What to produce:
Scan the records for the string "from", then copy each line that has it.
*** Supplied records
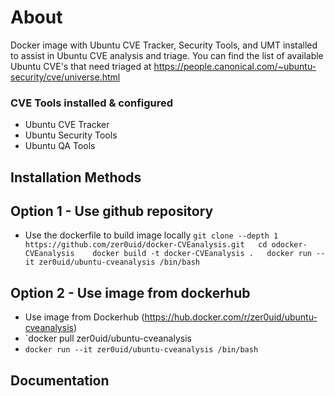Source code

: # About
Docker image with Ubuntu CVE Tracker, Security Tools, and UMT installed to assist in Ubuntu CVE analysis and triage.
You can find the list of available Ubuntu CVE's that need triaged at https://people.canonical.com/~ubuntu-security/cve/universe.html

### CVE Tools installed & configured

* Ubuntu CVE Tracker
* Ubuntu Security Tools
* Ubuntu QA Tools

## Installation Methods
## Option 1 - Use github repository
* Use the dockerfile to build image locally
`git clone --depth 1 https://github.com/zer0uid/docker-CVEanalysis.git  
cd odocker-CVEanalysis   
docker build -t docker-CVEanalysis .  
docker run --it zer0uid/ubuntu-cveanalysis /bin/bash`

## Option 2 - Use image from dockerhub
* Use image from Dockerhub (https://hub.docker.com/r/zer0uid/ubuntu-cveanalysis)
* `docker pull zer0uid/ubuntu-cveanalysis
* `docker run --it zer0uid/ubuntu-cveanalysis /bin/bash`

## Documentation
******
*** Supplied records
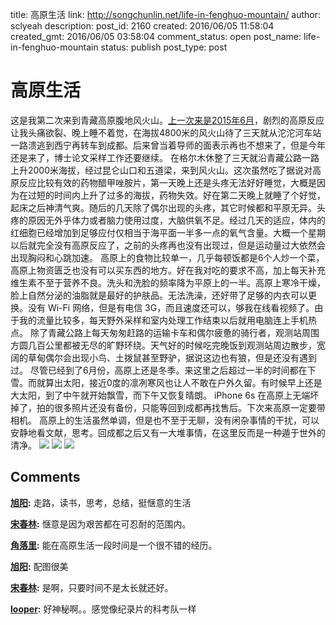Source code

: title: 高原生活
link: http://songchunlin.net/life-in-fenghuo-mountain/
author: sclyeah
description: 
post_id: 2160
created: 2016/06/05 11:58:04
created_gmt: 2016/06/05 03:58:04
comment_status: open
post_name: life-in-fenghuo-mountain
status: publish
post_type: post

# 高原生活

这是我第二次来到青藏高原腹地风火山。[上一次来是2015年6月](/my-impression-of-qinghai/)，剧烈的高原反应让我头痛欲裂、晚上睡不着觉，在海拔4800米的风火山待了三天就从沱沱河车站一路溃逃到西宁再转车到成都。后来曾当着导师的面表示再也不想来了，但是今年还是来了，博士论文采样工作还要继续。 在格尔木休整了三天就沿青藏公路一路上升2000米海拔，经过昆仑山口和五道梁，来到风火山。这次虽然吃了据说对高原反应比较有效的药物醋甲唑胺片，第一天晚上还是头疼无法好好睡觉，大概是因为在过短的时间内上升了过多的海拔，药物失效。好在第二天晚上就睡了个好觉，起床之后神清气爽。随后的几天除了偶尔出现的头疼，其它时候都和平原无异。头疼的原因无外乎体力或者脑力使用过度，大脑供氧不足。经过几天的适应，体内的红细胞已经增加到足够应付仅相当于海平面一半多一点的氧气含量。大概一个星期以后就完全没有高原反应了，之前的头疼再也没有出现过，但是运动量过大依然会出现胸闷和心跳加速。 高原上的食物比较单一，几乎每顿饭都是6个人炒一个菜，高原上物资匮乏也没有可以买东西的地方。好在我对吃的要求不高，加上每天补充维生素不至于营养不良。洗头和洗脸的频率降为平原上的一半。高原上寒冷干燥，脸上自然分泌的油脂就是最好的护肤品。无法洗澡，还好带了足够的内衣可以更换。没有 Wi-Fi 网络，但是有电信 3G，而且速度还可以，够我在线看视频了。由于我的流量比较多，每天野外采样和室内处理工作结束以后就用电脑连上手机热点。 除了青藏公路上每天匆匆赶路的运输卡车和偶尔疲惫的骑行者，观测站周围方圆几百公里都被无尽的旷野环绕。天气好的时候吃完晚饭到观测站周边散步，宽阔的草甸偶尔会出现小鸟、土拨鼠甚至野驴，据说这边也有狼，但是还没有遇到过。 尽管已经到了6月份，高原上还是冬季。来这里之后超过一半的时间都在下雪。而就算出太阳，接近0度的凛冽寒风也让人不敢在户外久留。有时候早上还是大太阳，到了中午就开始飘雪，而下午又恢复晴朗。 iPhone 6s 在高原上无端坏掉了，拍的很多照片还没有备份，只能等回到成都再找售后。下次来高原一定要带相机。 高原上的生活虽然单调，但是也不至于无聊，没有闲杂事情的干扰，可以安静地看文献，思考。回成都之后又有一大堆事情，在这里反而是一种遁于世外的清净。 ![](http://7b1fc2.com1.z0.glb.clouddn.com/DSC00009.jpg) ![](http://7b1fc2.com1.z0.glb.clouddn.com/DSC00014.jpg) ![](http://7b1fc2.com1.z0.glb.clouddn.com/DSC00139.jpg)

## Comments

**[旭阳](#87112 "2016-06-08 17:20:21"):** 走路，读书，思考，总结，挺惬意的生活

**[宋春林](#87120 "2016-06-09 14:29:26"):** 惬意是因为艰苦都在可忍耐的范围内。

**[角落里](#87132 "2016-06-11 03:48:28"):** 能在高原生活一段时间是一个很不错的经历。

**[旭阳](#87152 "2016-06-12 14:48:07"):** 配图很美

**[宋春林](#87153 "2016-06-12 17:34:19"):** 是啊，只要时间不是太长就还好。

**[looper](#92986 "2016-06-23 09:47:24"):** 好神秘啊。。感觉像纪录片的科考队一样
******
Problem solution:
## Option 2 - Use image from dockerhub
* Use image from Dockerhub (https://hub.docker.com/r/zer0uid/ubuntu-cveanalysis)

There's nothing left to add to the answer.